Il tesoro, stimato in circa 300 milioni di euro, ma di valore incalcolabile per la sua rilevanza storica e culturale, giace dal 5 giugno 1946 — appena tre giorni dopo il referendum che decretò la nascita della Repubblica — in una cassaforte presso la sede centrale di via Nazionale della Banca d’Italia. A consegnarlo fu Falcone Lucifero, ultimo ministro della Real Casa, nel passaggio simbolico e materiale dal vecchio ordine monarchico alla nuova Italia democratica.
La causa legale era stata intentata nel 2022 da Vittorio Emanuele, Maria Pia, Maria Gabriella e Maria Beatrice di Savoia, in seguito a un primo diniego formale ricevuto nel 2021. Gli ex membri della famiglia reale avevano citato in giudizio la Banca d’Italia, la Presidenza del Consiglio dei ministri e il Ministero dell’Economia, sostenendo che i gioielli non appartenessero alla Corona, ma al patrimonio personale della dinastia. Una tesi che il Tribunale ha rigettato, definendo le pretese ''manifestamente infondate'', e respingendo anche la questione di legittimità costituzionale sollevata dagli eredi, escludendo qualsiasi rinvio alla Corte di giustizia.
Il collegio giudicante ha infatti confermato che la documentazione del tempo, in particolare il verbale di consegna del 1946, parlava esplicitamente di ''gioie di dotazione della Corona del Regno d’Italia''.
Una definizione che vincola, inequivocabilmente, quei beni alla funzione istituzionale della monarchia e non al patrimonio personale dei sovrani.

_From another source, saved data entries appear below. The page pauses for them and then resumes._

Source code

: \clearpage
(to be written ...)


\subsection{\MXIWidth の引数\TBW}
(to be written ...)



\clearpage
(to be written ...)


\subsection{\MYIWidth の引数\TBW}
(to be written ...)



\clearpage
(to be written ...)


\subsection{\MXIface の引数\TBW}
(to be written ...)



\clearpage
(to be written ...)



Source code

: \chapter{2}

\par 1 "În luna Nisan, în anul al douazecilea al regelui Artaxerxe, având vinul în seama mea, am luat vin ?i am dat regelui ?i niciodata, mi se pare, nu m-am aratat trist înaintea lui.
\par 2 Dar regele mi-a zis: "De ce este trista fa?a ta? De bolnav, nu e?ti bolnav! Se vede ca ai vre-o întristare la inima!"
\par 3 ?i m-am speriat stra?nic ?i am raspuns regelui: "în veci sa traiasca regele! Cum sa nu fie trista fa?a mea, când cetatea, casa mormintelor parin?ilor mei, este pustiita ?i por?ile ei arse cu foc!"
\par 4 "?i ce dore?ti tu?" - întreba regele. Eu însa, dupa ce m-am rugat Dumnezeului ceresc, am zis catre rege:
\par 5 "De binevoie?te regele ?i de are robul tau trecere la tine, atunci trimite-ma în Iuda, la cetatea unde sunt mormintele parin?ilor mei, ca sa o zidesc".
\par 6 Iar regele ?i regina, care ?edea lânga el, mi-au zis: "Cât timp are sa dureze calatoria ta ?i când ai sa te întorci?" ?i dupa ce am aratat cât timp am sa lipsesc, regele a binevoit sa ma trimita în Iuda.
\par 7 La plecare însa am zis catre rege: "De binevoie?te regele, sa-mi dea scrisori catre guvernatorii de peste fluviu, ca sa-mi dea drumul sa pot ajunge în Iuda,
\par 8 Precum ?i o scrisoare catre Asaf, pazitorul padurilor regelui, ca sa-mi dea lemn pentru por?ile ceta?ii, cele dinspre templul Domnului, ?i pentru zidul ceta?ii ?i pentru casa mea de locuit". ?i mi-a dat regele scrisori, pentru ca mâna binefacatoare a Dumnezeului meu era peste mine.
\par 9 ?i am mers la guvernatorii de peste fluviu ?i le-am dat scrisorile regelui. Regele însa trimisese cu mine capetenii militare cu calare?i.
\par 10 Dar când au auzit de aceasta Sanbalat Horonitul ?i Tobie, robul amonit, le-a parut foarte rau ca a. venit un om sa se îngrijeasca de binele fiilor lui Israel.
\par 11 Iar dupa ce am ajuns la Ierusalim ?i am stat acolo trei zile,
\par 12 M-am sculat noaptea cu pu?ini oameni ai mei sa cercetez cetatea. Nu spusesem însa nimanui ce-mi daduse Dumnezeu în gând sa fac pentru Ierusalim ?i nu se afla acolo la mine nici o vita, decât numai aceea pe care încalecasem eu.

Ma cosa custodisce, nello specifico, quella misteriosa cassaforte? Secondo le ricostruzioni più accreditate, al suo interno si troverebbero oltre 6.700 brillanti e circa 2.000 perle, distribuiti per un totale di quasi 2.000 carati. Un patrimonio non solo ingente per valore economico, ma soprattutto carico di significato simbolico e culturale, che rappresenta un pezzo di storia nazionale finora sottratto allo sguardo dei cittadini.
Come ha sottolineato Olina Capolino, già avvocato capo della Banca d’Italia e figura centrale nella gestione di questa lunga controversia, ''È la giusta conclusione di una vicenda che ho seguito professionalmente per anni. Ora, da cittadina, spero che presto lo Stato decida di esporre questi storici monili in un museo, rendendoli finalmente accessibili a tutti''.
Ora tocca allo Stato fare la sua parte. La giustizia ha parlato con chiarezza, mettendo un punto fermo su una controversia che rischiava di alimentare polemiche e nostalgie fuori tempo massimo. Ma se la battaglia legale è chiusa, se ne apre ora una di natura culturale perché sarebbe anche giunto il momento che lo Stato si faccia carico della valorizzazione di questo patrimonio, rendendolo fruibile al grande pubblico. Non solo per soddisfare la curiosità estetica o il gusto per il lusso, ma per restituire ai cittadini un frammento importante del racconto nazionale.
Perché quei gioielli non sono semplici monili: sono simboli di un’epoca, testimoni muti del passaggio da monarchia a repubblica, e come tali meritano un posto nella narrazione collettiva della nostra identità. Un’esposizione pubblica — in un museo, in una sede istituzionale, magari accompagnata da un percorso didattico — non sarebbe soltanto un atto di giustizia storica, ma un segnale potente di trasparenza e appartenenza. Perché, come spesso accade nella storia, i simboli contano. E quei diamanti, quelle perle, non brillano solo per il loro valore materiale, ma anche per ciò che rappresentano: un pezzo d’Italia restituito alla sua gente.